There is an application for androyd that uses SQLite DB. And there is a java server that works with MySQL. It is necessary to know whether the data in these two databases are the same. Decided to use checksums for this. How to implement it using Java?

    1 answer 1

    The answer is very high-level, because the task is quite extensive.

    This is a bad idea, but if you do ...

    There are no built-in mechanisms in the databases themselves.

    Since checksums are usually defined for sequences of bytes, your task is to get the same sequence of bytes from the same byte on different databases. Each such sequence must uniquely identify the current state of the data.

    And hashing (removing the checksum) in this context will be only a kind of compression algorithm (lossy) for this sequence. Since there are losses, he will not be able to prove the identity of the data due to the non-zero (albeit very small) probability of collisions.

    Java has a MessageDigest class . You can initialize its object and feed it to the update method separate small arrays of data bytes, pieces of the sequence described above, getting them in pieces (by cursor or otherwise) from the database, so as not to store them in memory.

    The algorithm itself for obtaining a unique sequence is a whole field for creativity, so I will not give the finished code. But in this field there are some mines and rakes, which I consider it necessary to mention:

    • Sort the data by primary key. The database is likely to do so, but it is better to do it explicitly and to protect yourself from sudden bugs.
    • Check that the data encodings match.
    • It is necessary to accurately display in the byte array the boundaries of individual fields, records and tables, so that the similar, but different data sets do not appear to be identical arrays.
      • This can easily be, for example, if you simply dump a value after a value in a row (actually concatenating them). This may work well in practice, but may break at the most inopportune moment.
    • Do not use "rubber" formats like JSON, for which different implementations of marshallers on the same data can produce different things. Or at least use the same predictable implementation.

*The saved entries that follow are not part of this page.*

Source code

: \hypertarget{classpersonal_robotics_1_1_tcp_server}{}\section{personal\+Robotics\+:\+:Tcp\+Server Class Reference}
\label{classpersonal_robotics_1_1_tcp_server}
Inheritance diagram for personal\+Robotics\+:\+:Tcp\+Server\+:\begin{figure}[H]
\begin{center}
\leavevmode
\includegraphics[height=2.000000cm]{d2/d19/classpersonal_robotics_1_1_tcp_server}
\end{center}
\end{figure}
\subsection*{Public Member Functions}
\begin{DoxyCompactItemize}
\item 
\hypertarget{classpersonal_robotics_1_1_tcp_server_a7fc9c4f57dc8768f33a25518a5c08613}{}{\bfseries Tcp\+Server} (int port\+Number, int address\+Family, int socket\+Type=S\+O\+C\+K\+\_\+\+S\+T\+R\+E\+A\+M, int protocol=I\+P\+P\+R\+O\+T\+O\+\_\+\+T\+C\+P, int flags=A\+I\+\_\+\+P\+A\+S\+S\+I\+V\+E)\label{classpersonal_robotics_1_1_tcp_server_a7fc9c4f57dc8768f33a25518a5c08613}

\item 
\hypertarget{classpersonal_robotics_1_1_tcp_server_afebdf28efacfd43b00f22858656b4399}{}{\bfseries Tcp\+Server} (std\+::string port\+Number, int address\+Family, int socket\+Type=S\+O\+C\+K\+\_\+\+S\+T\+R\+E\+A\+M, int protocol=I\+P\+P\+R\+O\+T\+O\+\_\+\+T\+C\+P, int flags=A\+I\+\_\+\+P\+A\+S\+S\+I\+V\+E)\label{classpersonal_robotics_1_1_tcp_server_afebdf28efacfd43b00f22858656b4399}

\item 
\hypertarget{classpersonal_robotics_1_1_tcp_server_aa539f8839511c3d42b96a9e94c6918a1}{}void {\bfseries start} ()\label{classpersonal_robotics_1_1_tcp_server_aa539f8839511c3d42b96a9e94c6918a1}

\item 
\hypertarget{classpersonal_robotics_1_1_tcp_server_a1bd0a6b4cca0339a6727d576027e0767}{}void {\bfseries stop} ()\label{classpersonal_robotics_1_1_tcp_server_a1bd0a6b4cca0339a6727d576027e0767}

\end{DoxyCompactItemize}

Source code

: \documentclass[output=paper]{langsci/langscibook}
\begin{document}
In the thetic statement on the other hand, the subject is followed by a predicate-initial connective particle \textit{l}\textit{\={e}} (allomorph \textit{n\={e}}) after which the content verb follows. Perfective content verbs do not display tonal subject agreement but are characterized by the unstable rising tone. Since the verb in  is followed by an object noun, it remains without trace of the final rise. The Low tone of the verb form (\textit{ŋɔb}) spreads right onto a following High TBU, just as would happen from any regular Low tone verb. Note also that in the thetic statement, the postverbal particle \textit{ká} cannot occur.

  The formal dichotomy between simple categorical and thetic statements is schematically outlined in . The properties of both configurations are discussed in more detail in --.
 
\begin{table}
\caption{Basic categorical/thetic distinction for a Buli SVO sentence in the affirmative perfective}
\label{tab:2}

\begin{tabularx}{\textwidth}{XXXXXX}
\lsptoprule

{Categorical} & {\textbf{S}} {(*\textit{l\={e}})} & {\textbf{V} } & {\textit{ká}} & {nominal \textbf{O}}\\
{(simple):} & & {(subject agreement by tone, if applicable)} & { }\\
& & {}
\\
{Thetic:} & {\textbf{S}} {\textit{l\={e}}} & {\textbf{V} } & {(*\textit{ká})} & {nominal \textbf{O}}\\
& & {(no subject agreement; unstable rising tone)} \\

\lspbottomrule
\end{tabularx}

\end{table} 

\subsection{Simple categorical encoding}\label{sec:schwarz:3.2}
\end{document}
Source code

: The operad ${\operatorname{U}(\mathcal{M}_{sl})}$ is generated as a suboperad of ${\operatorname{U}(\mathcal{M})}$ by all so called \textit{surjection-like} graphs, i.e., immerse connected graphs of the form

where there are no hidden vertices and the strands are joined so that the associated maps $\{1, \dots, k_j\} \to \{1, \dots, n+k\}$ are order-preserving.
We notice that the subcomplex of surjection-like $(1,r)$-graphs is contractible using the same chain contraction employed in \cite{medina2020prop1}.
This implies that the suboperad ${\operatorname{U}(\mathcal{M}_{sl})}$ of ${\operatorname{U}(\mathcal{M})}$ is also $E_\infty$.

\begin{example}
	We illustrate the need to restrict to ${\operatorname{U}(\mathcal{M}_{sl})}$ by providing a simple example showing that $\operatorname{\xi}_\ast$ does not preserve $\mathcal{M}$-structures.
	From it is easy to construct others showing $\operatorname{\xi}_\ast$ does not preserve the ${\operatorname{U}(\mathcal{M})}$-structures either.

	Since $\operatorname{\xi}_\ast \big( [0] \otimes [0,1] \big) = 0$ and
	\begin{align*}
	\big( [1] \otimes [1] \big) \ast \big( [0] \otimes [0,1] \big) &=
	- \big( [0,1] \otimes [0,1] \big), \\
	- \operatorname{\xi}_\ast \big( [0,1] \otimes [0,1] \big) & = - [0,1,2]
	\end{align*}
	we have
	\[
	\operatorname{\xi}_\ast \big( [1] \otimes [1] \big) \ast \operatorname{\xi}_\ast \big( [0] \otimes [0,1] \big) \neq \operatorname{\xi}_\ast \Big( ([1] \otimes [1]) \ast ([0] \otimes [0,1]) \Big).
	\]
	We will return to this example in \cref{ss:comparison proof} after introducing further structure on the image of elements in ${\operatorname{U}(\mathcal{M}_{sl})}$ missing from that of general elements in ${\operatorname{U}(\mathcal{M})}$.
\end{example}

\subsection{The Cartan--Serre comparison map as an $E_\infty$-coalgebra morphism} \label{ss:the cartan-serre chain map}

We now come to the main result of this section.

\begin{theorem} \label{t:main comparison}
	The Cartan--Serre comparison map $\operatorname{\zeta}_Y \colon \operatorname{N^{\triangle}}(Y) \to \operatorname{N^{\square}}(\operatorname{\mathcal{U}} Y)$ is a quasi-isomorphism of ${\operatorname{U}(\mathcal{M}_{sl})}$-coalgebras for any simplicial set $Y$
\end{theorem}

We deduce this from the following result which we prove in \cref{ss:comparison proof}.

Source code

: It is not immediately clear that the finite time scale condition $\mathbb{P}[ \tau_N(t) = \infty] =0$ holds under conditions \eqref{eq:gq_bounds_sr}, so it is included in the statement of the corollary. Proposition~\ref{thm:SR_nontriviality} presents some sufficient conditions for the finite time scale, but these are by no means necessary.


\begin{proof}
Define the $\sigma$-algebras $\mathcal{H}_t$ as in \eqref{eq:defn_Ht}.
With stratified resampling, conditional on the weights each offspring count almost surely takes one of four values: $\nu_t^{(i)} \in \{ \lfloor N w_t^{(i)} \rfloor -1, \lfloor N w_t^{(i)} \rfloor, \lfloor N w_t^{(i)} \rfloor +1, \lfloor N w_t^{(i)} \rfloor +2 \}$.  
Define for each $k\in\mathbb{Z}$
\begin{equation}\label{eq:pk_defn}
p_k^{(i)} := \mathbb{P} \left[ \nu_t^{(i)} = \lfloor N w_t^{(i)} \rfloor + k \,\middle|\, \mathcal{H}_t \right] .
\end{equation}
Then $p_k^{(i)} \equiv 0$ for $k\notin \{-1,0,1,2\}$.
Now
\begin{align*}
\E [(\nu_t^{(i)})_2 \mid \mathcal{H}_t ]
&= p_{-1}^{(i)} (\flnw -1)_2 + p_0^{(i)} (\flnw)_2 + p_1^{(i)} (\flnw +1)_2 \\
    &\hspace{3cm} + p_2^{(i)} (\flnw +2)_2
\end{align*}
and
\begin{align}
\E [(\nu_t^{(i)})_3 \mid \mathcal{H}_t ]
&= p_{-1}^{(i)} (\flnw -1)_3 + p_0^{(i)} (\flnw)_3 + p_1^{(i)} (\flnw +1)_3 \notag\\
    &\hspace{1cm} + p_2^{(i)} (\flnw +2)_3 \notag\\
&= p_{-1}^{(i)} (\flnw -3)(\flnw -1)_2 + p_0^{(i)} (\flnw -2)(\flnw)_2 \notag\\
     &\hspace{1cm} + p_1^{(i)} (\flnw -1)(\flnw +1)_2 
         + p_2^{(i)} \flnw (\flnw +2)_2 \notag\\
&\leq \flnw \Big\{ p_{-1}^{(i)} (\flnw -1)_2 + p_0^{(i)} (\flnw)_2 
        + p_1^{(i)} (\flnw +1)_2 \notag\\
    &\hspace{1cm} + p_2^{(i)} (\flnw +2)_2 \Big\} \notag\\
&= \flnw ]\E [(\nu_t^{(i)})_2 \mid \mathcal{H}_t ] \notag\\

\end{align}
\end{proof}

    ... or it may be wiser to use another data warehouse . For example, some, which initially provides for separate work of separate databases and synchronization "sometime later." After all, with a high probability you are interested not only in checking for the identity of the data, but also in bringing them into an identical form.

    For example, there are compatible (by a large percentage) among themselves CouchBase for Android, CouchDB for the server and PouchDB for the browser. But if you search, there may be some more.